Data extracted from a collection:
--------------------------------
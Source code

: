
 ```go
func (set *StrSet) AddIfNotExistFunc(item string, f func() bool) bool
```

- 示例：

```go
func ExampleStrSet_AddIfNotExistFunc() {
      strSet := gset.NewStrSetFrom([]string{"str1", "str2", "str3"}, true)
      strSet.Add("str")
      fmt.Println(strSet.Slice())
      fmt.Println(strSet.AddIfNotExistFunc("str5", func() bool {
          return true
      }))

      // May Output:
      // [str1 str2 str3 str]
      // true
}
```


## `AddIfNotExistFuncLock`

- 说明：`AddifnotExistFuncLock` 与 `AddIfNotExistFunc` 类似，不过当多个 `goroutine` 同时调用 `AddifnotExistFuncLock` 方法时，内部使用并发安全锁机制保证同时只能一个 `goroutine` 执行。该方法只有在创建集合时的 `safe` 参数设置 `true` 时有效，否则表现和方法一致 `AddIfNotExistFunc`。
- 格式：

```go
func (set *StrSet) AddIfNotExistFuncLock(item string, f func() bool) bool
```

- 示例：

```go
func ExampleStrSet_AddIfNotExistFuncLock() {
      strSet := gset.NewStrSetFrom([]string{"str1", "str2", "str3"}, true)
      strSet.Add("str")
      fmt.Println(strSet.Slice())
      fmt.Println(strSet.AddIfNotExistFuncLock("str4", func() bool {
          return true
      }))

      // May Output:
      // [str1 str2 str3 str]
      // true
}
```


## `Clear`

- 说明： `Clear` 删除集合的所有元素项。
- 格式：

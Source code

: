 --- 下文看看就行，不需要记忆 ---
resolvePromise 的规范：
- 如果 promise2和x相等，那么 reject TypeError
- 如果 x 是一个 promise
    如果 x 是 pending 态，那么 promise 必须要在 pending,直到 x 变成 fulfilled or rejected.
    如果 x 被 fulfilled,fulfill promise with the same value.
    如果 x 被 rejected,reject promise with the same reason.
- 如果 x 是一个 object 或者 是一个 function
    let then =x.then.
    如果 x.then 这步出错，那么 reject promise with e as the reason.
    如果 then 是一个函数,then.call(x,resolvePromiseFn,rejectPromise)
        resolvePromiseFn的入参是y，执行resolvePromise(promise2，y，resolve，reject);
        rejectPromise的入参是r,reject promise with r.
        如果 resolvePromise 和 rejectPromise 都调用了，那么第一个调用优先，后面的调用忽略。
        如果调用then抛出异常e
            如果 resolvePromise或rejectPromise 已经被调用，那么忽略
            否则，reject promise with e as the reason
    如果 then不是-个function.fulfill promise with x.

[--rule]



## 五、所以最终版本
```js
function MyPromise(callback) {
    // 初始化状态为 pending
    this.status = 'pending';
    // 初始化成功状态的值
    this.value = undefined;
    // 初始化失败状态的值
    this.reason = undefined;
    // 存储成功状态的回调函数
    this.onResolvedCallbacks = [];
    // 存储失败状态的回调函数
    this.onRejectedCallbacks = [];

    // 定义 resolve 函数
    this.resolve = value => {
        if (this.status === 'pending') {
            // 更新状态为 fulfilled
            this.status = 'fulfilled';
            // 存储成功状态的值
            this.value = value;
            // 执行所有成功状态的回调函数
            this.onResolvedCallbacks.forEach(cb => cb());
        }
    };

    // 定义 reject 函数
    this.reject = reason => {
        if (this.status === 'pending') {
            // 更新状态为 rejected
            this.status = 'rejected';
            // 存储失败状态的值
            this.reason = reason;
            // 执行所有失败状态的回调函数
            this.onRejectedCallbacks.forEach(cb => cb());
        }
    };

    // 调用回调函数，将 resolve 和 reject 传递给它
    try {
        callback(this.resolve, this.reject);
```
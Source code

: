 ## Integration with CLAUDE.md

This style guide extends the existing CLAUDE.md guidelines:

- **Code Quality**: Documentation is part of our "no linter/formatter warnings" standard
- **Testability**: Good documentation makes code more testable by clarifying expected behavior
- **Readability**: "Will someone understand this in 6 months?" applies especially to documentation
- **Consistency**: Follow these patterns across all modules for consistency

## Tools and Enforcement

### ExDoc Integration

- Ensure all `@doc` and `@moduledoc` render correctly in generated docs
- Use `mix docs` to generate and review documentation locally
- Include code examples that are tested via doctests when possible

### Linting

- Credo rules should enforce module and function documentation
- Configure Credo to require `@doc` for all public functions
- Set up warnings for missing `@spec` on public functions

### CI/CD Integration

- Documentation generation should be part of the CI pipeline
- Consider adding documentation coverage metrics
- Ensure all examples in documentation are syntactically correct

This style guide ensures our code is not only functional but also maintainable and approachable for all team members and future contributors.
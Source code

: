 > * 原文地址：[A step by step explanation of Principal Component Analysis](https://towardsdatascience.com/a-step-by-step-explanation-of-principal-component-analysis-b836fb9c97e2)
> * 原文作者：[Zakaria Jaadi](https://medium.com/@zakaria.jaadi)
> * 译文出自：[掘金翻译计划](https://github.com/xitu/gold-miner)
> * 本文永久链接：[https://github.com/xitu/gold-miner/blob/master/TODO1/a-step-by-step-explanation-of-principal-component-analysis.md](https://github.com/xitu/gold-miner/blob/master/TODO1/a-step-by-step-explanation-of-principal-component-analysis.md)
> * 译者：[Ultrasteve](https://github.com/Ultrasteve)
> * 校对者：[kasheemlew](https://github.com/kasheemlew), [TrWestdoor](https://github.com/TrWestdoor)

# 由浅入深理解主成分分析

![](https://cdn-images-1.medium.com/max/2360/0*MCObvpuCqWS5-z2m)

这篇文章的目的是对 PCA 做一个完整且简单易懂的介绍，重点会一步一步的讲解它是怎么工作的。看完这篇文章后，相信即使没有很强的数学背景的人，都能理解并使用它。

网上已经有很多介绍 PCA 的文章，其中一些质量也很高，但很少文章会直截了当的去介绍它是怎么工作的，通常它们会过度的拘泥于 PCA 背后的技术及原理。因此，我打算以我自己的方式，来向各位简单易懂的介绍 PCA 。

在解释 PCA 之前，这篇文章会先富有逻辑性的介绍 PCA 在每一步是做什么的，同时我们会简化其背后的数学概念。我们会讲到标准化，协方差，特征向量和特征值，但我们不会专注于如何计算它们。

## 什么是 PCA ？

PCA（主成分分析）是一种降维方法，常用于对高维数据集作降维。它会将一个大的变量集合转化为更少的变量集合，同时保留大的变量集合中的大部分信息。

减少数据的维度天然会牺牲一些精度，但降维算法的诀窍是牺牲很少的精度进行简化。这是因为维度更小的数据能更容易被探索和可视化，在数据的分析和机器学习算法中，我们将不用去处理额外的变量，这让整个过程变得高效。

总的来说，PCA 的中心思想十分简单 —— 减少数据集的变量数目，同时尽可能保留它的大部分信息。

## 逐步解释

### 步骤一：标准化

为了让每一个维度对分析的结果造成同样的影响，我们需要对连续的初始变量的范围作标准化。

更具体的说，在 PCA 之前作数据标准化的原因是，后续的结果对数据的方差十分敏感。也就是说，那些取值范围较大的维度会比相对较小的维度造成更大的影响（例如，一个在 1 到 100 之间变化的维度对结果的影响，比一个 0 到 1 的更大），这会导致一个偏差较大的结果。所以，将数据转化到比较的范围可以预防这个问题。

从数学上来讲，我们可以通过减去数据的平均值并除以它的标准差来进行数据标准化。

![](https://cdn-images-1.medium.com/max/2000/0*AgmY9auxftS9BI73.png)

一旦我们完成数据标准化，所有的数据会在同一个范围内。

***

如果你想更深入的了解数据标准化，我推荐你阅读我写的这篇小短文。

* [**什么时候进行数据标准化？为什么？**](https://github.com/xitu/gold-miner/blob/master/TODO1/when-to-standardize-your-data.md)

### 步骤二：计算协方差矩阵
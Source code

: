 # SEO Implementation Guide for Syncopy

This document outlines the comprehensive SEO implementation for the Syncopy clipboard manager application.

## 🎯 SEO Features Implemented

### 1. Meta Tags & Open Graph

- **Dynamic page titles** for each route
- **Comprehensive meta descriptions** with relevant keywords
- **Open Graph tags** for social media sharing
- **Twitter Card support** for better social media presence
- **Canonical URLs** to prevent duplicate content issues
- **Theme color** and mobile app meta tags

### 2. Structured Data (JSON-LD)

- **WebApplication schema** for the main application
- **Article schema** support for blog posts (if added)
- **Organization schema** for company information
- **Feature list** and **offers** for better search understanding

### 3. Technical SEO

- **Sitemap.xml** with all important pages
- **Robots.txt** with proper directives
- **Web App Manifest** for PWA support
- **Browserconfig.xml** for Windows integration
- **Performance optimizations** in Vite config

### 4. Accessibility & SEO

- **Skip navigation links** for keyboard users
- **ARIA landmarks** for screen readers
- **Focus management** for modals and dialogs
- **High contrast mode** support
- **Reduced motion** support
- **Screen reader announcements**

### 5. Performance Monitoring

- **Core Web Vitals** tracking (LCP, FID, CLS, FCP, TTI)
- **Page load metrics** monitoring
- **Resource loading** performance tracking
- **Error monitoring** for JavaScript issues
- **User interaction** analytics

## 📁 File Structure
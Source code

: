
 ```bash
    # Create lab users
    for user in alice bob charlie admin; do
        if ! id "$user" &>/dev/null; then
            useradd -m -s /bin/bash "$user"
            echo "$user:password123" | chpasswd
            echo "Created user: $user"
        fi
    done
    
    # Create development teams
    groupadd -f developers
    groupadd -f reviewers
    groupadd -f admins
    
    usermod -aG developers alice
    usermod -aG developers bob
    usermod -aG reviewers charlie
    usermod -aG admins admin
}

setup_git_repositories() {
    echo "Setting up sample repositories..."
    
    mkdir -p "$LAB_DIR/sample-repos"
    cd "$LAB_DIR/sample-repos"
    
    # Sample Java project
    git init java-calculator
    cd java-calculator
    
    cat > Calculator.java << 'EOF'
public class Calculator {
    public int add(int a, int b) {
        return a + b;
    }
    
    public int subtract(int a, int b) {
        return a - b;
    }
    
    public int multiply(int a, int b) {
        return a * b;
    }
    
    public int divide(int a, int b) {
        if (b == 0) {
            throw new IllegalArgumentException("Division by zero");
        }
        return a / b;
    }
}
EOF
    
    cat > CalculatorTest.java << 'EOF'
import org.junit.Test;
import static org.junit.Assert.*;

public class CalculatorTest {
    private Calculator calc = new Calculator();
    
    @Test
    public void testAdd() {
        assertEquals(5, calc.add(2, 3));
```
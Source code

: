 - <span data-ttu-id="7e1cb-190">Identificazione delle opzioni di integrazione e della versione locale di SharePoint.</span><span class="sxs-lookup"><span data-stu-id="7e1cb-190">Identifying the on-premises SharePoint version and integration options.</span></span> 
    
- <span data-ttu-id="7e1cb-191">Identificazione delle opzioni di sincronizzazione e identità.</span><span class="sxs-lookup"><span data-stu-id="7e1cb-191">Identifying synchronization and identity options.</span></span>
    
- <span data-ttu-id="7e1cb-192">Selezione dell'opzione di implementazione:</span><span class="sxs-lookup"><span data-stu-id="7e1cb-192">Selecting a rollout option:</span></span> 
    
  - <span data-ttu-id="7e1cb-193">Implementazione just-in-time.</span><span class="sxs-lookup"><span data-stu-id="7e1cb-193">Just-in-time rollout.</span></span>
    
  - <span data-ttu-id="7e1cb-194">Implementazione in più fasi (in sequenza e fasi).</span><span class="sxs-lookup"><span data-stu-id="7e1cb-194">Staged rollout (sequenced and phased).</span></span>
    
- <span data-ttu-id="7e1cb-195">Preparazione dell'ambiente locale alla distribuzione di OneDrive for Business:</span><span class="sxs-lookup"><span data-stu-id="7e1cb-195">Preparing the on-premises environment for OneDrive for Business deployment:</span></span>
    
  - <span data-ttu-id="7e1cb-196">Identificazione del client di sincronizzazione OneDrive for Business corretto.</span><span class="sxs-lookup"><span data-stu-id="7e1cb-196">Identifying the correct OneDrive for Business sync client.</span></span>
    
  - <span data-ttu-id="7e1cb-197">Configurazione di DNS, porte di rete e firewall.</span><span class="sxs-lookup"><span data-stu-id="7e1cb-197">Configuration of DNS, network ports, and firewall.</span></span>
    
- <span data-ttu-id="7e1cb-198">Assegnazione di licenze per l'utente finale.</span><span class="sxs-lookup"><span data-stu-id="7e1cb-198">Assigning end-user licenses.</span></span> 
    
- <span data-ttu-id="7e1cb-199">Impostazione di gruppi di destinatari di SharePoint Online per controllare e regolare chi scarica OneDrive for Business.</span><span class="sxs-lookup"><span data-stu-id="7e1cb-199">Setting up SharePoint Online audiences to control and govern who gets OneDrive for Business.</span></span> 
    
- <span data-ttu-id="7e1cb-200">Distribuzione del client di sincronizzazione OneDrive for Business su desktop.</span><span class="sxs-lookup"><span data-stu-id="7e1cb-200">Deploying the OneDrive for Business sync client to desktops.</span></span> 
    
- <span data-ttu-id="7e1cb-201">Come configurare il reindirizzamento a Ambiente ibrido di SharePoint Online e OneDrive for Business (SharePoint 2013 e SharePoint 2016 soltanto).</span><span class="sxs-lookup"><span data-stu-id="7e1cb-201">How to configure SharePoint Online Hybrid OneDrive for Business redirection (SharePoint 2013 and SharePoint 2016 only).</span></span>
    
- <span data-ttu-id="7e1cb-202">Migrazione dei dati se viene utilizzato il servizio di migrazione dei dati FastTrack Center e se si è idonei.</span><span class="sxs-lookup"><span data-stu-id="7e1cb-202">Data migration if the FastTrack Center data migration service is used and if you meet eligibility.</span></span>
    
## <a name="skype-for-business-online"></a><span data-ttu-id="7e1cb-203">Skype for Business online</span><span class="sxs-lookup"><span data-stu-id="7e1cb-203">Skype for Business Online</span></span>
--------------------------------
Using the data above, tally each line that contains "string". Write only the total.

4